We will take no lectures from the Conservative party on gifts and hospitality, standards in public life or trust in politics. Let me tell the right hon. Gentleman what shattered trust in politics: the behaviour of the Conservatives in their 14 years in power. They partied in Downing Street while the whole country sacrificed its freedom. They handed lucrative covid contracts to friends and donors, and failed to expel MPs who were caught breaking the rules. That is the difference between this Government and the last one.
We are strengthening the rules. When Owen Paterson was found to have broken the rules, the Conservatives tried to rip them up, and now they want us to believe that they care about trust in politics. This is utterly shameless. Of course, it was not just Tory sleaze and scandal that eroded trust; just as corrosive has been the complete and utter failure of Conservative politicians to keep the promises they made to the British people. Now the work of change begins. As I have already set out, it starts with rebuilding trust in our politics, which we are committed to doing. The cynical and confected outrage that we have heard from the right hon. Gentleman today is fooling no one. If Conservative Members really want to help repair the damage they caused to trust in politics, they would do well to back the changes we are making, and to say sorry for the sleaze and scandal that plagued their 14 years in power.

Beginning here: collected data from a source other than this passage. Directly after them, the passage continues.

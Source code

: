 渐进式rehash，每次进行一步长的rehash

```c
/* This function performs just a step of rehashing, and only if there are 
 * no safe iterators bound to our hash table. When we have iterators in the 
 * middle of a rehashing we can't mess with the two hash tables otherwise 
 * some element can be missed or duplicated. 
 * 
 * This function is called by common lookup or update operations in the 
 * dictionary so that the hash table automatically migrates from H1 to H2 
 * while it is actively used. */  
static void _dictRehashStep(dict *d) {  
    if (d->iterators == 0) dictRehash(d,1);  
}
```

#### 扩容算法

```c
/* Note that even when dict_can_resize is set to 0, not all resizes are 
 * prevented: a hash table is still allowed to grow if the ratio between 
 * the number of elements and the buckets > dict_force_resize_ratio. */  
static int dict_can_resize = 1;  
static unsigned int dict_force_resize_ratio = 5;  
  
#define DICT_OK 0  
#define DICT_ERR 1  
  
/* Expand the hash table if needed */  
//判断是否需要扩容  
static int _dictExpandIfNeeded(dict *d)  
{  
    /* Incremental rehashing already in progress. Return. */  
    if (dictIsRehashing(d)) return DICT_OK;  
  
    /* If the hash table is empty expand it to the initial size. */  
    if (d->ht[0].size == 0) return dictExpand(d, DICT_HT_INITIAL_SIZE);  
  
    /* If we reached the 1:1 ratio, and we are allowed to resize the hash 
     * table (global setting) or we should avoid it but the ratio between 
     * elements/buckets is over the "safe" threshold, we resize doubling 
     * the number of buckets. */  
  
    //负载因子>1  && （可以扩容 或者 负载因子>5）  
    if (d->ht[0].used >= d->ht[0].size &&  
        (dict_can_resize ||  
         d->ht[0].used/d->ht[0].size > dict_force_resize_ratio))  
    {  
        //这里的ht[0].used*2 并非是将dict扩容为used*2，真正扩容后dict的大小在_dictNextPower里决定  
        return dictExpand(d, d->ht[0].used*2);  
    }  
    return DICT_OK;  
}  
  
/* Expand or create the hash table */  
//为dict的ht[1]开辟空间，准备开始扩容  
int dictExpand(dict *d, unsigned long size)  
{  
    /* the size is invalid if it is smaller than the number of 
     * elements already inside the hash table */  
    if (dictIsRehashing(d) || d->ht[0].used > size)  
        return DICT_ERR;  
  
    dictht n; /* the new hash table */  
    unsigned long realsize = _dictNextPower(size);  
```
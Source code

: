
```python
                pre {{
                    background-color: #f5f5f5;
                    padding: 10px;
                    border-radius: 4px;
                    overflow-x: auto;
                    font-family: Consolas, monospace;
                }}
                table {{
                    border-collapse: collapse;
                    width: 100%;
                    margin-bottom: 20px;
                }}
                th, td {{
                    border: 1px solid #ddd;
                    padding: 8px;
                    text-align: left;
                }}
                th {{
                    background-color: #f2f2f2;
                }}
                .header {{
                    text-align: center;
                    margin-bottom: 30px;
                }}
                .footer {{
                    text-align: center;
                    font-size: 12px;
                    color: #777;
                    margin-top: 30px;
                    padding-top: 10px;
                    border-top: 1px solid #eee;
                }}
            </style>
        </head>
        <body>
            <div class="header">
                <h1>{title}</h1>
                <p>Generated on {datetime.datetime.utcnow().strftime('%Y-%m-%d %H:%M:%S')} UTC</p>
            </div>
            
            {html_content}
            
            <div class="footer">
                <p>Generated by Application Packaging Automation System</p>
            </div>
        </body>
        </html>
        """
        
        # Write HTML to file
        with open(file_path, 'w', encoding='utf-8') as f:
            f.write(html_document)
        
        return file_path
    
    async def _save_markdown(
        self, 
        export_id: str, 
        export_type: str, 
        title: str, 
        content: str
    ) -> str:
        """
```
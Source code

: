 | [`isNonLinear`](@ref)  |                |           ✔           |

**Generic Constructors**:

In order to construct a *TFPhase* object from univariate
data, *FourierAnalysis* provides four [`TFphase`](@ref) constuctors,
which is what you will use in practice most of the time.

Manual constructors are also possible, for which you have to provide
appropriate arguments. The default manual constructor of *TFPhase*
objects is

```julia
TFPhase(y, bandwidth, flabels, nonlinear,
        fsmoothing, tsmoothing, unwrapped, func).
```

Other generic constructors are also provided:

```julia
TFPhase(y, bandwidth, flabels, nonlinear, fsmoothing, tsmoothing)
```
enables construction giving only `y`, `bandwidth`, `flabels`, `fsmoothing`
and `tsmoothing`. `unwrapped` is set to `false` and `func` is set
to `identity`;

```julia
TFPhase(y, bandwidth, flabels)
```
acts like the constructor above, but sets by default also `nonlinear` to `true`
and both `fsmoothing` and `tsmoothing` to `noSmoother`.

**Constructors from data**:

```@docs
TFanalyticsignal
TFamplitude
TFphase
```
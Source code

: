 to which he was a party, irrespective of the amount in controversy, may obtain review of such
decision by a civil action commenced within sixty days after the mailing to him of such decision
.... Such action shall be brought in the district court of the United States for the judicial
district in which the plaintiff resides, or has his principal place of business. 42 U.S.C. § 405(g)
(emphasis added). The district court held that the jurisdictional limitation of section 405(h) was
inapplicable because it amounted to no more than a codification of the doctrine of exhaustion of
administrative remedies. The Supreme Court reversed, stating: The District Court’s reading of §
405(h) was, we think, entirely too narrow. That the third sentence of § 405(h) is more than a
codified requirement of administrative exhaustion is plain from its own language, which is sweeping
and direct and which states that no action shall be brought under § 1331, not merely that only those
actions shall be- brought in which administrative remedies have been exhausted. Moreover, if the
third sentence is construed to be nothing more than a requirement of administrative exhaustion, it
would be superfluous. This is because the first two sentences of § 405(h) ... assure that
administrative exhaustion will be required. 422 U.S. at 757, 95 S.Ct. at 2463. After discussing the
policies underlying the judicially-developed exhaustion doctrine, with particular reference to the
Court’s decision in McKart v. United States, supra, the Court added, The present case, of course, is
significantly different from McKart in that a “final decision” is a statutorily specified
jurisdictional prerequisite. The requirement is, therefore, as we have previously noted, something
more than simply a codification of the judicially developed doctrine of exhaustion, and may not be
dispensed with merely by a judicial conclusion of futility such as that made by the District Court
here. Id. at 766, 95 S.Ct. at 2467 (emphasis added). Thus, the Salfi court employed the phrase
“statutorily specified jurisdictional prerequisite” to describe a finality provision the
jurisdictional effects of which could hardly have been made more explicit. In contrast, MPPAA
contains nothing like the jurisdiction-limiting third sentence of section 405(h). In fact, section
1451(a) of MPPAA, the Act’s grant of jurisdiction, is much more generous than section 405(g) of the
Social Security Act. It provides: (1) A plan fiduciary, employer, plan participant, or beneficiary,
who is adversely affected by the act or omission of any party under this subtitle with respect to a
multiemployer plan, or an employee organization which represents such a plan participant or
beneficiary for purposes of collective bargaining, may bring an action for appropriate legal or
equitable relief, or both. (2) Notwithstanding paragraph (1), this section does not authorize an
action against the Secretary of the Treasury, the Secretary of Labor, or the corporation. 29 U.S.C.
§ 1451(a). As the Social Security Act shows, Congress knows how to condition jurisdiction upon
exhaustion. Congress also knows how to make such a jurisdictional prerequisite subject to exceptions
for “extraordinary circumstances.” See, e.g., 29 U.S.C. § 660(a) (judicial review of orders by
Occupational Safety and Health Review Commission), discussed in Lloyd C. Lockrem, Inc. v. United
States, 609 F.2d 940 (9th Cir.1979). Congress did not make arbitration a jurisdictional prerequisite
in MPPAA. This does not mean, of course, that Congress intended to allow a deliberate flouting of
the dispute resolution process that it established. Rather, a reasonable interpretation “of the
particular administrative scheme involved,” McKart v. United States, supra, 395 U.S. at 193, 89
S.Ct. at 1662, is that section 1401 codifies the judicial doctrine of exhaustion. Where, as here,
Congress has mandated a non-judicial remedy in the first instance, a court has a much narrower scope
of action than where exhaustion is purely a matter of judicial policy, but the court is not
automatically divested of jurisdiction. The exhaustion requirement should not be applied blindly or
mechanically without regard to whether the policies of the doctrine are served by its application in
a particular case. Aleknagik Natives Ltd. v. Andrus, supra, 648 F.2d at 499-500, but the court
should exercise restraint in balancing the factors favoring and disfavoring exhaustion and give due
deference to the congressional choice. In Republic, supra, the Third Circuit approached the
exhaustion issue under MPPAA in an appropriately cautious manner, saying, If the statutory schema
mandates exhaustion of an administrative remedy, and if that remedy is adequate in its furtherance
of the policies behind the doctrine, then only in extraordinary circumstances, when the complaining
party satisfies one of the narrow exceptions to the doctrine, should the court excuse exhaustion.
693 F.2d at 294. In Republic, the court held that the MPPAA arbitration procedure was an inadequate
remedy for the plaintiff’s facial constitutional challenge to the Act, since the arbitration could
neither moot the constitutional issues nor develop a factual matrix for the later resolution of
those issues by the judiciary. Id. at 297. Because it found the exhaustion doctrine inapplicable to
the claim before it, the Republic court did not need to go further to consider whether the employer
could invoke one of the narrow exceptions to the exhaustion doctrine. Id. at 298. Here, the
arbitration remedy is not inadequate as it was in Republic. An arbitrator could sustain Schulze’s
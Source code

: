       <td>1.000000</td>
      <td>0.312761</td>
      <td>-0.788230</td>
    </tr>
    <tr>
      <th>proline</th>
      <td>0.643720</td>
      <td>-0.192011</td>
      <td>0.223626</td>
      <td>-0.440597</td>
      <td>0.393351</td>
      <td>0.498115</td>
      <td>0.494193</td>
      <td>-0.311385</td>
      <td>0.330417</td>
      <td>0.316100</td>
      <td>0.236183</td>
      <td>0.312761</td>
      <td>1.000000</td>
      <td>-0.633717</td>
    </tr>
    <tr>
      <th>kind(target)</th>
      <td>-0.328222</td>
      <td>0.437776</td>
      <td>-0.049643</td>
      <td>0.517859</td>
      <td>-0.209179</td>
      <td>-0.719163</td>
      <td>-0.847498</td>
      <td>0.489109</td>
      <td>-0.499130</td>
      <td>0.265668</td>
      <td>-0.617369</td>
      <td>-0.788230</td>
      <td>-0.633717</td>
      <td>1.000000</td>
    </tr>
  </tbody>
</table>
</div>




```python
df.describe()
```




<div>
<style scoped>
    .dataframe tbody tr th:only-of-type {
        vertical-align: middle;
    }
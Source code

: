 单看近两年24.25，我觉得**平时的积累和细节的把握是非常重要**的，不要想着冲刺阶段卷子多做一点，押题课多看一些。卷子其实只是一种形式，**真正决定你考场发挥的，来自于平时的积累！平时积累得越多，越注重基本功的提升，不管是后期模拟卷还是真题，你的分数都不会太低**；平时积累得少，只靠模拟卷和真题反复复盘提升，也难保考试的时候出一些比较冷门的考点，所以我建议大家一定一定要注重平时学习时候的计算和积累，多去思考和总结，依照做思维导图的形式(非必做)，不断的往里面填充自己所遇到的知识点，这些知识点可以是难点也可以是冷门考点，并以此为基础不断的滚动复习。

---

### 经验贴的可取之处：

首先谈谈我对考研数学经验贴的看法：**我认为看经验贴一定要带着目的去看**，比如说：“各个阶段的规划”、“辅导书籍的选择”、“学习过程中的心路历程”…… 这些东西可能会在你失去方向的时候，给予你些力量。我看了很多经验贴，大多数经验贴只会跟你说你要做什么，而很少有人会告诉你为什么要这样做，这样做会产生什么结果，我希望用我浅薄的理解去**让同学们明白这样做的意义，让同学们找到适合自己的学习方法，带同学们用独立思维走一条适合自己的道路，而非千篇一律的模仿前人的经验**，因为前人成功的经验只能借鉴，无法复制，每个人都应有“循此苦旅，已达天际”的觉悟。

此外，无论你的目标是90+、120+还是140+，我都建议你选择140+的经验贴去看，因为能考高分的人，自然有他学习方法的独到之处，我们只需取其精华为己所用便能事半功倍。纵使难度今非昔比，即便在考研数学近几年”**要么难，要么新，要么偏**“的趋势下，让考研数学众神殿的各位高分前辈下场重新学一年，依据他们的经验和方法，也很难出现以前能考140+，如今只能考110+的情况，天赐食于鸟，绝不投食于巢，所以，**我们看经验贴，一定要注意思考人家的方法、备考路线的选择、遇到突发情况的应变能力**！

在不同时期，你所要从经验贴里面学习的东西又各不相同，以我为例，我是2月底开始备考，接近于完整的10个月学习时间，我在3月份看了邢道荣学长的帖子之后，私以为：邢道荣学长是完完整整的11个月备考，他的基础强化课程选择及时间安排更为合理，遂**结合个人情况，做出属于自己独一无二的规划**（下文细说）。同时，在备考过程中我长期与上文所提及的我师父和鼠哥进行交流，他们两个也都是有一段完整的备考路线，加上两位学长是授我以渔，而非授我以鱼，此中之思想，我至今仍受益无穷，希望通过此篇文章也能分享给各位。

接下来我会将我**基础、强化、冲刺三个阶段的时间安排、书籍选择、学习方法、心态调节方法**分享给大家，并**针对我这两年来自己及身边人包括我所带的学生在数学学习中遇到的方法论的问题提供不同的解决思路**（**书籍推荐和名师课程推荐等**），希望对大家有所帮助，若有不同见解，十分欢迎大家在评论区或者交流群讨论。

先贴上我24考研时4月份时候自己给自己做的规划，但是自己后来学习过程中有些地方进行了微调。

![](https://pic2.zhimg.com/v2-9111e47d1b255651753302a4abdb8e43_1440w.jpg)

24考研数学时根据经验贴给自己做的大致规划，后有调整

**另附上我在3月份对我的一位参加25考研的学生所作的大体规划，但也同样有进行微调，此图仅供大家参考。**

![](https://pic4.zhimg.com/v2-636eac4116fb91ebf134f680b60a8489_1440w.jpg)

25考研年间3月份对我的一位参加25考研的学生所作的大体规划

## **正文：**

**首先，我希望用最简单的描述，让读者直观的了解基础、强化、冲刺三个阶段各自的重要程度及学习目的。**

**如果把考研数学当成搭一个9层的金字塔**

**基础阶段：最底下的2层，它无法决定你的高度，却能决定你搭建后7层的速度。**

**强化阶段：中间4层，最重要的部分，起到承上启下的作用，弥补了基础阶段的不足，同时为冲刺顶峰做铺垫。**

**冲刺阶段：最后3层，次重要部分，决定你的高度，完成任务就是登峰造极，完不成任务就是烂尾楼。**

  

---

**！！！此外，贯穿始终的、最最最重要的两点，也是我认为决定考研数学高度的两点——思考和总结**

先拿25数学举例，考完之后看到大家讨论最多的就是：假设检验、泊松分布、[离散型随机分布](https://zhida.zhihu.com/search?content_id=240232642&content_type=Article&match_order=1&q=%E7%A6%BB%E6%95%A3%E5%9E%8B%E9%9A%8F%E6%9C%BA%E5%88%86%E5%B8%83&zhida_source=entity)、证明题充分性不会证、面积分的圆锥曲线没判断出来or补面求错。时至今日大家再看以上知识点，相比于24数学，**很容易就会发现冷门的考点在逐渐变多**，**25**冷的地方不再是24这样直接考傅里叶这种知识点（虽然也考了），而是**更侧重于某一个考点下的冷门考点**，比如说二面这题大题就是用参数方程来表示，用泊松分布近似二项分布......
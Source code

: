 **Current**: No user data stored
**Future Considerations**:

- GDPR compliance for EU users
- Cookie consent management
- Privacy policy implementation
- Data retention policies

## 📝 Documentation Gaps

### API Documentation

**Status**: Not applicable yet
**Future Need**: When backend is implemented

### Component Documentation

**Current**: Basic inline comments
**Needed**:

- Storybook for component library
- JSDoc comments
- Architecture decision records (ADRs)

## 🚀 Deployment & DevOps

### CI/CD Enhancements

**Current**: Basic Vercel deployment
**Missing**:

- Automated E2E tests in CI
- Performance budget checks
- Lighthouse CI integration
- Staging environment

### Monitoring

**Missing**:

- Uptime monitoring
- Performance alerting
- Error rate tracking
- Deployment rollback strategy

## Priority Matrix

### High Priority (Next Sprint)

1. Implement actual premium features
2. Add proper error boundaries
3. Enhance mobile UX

The Conservatives have some brass neck criticising the Government on this subject when it was the Conservatives who set up the VIP lane for contracts during covid, and who accepted many gifts that they did not have to declare. My hon. Friend is absolutely right to close the loophole. I point out to the right hon. Member for Salisbury (John Glen) that he refused to vote for the Committee of Privileges report on Boris Johnson, who lied to this House. How is that improving standards in political life? What a performance!
My hon. Friend is right to point out the VIP lanes for covid contracts. The fact is that Conservative Members had the opportunity to take a stand when Owen Paterson broke the rules, and they voted instead to rip up those very rules.